Rider's hat had a hole in the brim, ripped, he said, by a fan who tried to grab it away from him.
"I was like, 'Wow, I want that hat,'" Rider said. "It was a tussle, but I got it."
It was good practice for the intense tussle the two teams expect Monday.
The Spurs remember that their only loss of these playoffs came against Minnesota at home in Game 2 of the first round. The Blazers remember that they won Game 2 at Utah en route to their second-round triumph over the Jazz. And both teams believe they will play much better than they did in San Antonio's 80-76 victory Saturday.
"I expect a big difference," the Spurs' Mario Elie said. "Us having four or five days off, especially when you're used to playing every other day, Avery and I were talking about how we were a little winded, just not used to playing.
"And Portland having to play an emotional game that Thursday against Utah, then fly all day Friday and have to play an afternoon game, that's tough. I expect both teams to have a lot better performance tomorrow. It's going to be a lot more intense, a lot more physical and probably higher scoring."
Coach Gregg Popovich said he hopes it was the layoff that caused San Antonio's offensive problems in Game 1.
"Discipline-wise, we took short cuts quite a bit offensively, and we've got to change that," he said.
Rider managed a tough 13 points Saturday, eight coming in the third quarter. But he was a non-factor the rest of the game.
Rider said he still won't be the main offensive force as long as Rasheed Wallace stays hot. Wallace had a career playoff high 28 points in Game 1 but missed a wide-open 20-footer that would have tied it with six seconds to go.
"With Sheed going like he's going, we're going to go to him every time until they figure it out," Rider said. "I know how to play this game. I can get mine in other ways. I've got to bring the energy and I'll get it."
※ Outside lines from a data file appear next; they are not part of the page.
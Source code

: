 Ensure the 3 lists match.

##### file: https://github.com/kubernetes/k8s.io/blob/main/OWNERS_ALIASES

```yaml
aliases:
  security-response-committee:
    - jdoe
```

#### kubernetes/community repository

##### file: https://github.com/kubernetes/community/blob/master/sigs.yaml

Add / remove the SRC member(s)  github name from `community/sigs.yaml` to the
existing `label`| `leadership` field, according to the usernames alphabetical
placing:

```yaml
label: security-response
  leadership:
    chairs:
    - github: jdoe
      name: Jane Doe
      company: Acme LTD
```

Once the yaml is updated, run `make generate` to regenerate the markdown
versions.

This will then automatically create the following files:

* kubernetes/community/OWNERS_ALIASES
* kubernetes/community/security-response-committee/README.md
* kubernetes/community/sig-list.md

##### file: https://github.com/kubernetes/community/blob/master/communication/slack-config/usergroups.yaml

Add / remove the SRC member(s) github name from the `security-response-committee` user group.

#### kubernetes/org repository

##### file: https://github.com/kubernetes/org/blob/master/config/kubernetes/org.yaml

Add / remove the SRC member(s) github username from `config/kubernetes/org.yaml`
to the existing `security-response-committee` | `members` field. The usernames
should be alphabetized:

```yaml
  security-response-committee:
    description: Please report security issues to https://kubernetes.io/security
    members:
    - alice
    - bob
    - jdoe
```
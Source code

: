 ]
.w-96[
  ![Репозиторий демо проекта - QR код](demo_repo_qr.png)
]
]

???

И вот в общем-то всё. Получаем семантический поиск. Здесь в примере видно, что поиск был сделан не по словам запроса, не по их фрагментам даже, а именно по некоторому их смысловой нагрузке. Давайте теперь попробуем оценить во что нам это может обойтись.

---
The Blazers also need more help from Arvydas Sabonis, who had five points, six rebounds and four turnovers in Game 1. Sabonis said he never got going after two early fouls.
"That just made it hard," he said.
Wallace's big game came after he got an early technical foul, then got into a heated discussion with Dunleavy. The coach left Wallace in the game, and was glad he did.
Wallace said his game feeds on emotion, and he is grateful Dunleavy is the kind of coach who doesn't harbor ill feelings after such run-ins. Wallace also thinks he's sometimes unfairly targeted by officials.
"In my personal opinion a whole lot of those referees have egos. You can't go up and talk to them," Wallace said. "They say that I've got a bad attitude and that I cuss too much. But that's only one side of the coin. They cuss at us. If you talk back at them, they'll hit you with a technical. I don't think they're baiting. I think it's more they're sensitive. That's how they are."
And, Wallace said, "They don't like me. I know that."
The Blazers say turnovers were a main reason for the Game 1 loss. Portland had 16, twice as many as the Spurs.
"For us to have a chance to win, we need other guys to step up and have good games also," Blazers coach Mike Dunleavy said. "That's the good thing about our team. They could be over there worrying about Rasheed all day long and it's not Rasheed tomorrow, it's somebody else. That's been the strength of our team all year long. You don't necessarily know who to prepare for, who it can be on any night."
The Spurs, meanwhile, want more help for Tim Duncan and David Robinson, who scored 21 points apiece.
"Basically, we've got to shoot the ball better," Robinson said. "We shoot 40 percent, it's going to be tough for us to put together a good game."
Still, San Antonio was good enough for its sixth straight win in the playoffs. Three more and the Spurs have their first trip to the NBA finals.
"We had five days off. We weren't really in-synch the way we should have been," Avery Johnson said. "But whether you win ugly, whether you win pretty, it really doesn't matter during this time of the year, as long as you win."